What you are asked to do: Go through the material under this sentence. Return every line holding "Note".

Recorded data:

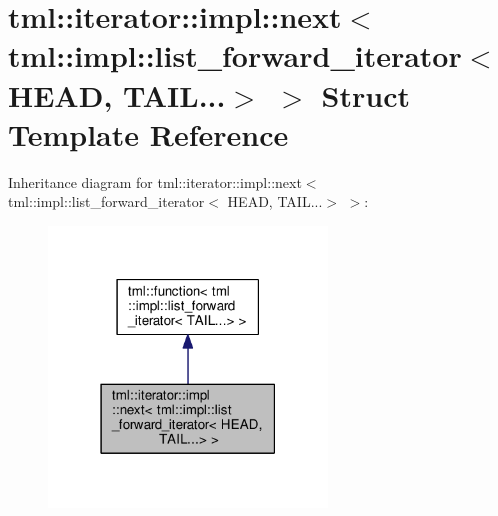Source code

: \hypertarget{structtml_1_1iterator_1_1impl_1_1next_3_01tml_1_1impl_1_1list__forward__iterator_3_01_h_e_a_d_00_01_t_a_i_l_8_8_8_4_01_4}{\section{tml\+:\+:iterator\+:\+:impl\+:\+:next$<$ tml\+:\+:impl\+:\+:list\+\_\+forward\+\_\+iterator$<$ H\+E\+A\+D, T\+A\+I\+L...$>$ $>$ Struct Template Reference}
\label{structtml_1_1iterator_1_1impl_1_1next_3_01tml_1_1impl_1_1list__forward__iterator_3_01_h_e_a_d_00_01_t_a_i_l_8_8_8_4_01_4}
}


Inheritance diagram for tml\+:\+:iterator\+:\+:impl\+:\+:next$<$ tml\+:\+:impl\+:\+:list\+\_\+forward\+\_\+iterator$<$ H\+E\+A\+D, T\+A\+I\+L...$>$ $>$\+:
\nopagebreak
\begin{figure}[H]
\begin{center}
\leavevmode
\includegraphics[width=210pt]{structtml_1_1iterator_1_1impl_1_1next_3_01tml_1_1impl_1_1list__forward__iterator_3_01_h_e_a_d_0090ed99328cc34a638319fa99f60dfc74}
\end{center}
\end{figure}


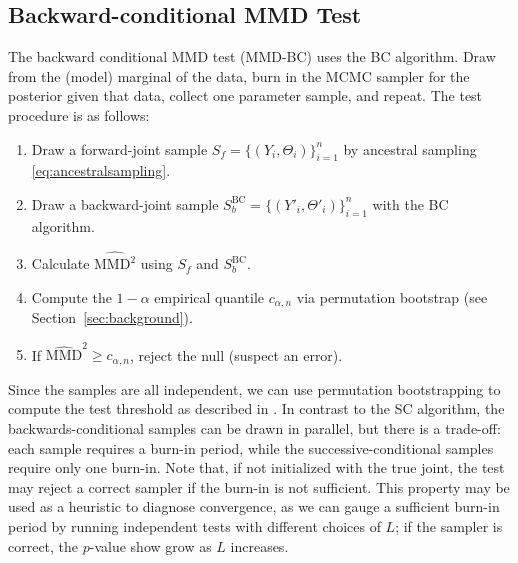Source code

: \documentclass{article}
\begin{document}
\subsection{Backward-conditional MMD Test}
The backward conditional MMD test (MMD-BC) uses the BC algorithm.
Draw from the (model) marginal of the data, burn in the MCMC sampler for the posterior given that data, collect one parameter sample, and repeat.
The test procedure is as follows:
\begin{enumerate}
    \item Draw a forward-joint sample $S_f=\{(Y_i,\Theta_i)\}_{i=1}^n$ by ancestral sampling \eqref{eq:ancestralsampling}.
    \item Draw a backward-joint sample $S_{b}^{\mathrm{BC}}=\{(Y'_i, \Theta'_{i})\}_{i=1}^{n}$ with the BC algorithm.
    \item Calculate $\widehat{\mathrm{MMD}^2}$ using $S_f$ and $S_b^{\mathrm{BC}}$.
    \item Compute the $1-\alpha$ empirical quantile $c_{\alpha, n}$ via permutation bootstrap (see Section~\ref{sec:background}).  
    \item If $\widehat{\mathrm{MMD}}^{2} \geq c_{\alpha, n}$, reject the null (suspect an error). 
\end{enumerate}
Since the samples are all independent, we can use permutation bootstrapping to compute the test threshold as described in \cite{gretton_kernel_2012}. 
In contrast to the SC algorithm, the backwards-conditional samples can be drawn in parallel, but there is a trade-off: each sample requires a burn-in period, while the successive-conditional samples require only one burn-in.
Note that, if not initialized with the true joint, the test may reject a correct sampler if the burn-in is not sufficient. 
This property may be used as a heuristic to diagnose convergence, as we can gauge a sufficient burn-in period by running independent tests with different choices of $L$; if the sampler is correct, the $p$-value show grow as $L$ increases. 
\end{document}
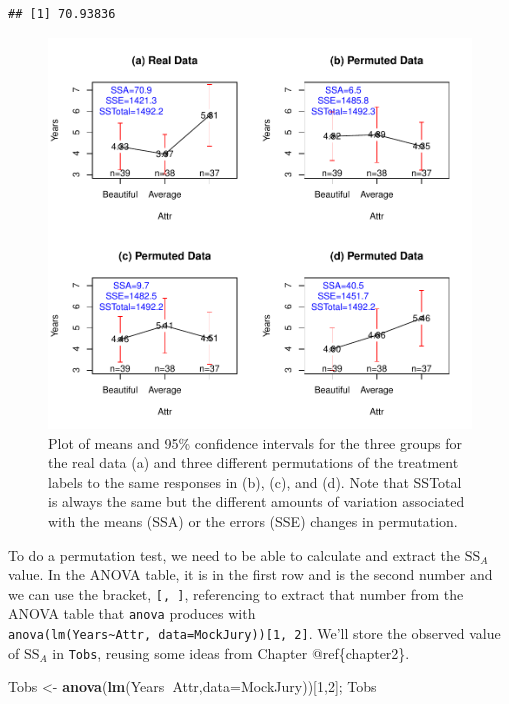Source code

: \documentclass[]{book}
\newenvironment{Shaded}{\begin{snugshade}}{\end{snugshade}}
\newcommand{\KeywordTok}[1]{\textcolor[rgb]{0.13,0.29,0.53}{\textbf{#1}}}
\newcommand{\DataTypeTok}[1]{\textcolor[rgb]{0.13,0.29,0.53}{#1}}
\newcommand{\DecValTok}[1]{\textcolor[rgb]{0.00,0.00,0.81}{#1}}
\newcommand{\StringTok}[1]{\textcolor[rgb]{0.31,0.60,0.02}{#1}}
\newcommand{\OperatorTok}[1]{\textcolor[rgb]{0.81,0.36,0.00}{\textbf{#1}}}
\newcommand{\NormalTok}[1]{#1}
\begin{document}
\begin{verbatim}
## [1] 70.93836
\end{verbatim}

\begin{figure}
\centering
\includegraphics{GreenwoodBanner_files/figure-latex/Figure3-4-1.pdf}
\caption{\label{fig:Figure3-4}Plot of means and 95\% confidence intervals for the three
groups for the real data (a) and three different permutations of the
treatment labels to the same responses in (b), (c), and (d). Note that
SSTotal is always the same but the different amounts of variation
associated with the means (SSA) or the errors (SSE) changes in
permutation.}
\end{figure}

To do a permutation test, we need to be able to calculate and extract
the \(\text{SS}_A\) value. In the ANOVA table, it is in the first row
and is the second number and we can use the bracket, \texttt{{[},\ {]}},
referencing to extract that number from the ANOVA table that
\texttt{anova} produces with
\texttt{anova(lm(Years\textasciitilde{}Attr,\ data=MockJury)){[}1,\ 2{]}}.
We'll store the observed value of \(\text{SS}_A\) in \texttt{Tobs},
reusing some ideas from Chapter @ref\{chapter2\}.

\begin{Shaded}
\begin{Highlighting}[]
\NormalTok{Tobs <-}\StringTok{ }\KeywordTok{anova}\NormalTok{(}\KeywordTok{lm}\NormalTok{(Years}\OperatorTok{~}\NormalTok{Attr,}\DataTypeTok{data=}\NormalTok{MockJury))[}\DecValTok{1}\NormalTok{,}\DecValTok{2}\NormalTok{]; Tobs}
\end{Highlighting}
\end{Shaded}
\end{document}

--

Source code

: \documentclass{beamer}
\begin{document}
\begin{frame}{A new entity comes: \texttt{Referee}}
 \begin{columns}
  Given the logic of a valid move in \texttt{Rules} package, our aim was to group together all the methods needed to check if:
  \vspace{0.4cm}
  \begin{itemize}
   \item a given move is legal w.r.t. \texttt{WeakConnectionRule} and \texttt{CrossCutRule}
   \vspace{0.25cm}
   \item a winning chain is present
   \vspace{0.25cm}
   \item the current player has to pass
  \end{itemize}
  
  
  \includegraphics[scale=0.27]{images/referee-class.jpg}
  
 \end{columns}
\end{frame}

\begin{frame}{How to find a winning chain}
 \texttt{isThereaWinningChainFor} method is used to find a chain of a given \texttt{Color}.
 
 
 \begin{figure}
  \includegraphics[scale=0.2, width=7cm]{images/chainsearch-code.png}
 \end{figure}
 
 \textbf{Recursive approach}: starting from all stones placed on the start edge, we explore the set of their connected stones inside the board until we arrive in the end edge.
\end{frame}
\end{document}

Answer for the task:
Note that, if not initialized with the true joint, the test may reject a correct sampler if the burn-in is not sufficient. 
treatment labels to the same responses in (b), (c), and (d). Note that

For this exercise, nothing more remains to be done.